(Beginning of Supplied material)

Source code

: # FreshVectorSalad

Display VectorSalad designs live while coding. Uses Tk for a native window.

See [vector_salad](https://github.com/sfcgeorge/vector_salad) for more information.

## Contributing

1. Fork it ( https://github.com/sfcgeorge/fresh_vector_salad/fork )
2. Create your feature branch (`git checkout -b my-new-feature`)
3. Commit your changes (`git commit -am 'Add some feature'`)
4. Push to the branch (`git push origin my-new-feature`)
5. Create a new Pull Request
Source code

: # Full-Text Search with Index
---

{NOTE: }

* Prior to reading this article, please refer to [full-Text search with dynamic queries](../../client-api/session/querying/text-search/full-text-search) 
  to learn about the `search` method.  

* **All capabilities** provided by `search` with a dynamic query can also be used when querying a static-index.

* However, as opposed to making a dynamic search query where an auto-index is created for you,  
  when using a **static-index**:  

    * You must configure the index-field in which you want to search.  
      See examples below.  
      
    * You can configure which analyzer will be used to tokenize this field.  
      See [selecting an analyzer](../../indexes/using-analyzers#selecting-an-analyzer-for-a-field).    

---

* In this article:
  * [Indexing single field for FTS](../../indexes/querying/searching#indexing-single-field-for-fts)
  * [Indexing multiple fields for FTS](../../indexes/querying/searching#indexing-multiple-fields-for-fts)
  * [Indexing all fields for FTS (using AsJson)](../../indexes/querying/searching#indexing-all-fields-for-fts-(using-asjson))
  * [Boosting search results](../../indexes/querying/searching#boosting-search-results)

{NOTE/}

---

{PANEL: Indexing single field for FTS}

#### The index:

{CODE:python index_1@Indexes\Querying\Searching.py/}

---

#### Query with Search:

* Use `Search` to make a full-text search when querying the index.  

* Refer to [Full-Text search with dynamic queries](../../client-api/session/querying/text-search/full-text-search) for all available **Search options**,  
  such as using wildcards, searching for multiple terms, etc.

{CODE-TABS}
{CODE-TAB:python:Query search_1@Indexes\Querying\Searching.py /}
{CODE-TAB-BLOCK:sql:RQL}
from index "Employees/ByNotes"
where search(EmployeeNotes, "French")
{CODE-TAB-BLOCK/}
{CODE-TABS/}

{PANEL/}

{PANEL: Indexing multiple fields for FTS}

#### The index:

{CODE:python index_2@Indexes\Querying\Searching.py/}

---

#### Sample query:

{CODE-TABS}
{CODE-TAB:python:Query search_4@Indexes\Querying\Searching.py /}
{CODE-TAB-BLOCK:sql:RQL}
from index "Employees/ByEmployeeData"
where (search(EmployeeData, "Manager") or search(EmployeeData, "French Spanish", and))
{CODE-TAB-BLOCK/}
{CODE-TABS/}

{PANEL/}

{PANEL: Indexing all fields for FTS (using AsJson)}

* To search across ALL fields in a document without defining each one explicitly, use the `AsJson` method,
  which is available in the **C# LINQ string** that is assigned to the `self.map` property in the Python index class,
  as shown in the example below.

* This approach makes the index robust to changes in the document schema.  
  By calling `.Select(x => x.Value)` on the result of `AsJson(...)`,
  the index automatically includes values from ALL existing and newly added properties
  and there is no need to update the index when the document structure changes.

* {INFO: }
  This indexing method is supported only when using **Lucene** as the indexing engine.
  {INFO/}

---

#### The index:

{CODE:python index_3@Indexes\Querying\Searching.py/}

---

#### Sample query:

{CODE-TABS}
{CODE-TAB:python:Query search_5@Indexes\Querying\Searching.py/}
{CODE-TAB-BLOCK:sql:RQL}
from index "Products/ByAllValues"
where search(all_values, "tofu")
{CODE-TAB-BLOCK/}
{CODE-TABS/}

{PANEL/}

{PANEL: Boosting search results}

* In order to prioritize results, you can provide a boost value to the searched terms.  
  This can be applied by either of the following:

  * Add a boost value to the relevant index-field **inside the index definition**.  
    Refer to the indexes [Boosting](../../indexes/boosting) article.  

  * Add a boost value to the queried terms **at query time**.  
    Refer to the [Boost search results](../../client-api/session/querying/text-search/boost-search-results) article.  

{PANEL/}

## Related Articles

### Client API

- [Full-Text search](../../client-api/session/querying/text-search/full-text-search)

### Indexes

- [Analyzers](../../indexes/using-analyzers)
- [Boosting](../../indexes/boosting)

(End of Supplied material)

▶ Task brief:
Check each line of the data above, and please copy the ones in which the string "feature" occurs.

▶ Your solution:
2. Create your feature branch (`git checkout -b my-new-feature`)
3. Commit your changes (`git commit -am 'Add some feature'`)
4. Push to the branch (`git push origin my-new-feature`)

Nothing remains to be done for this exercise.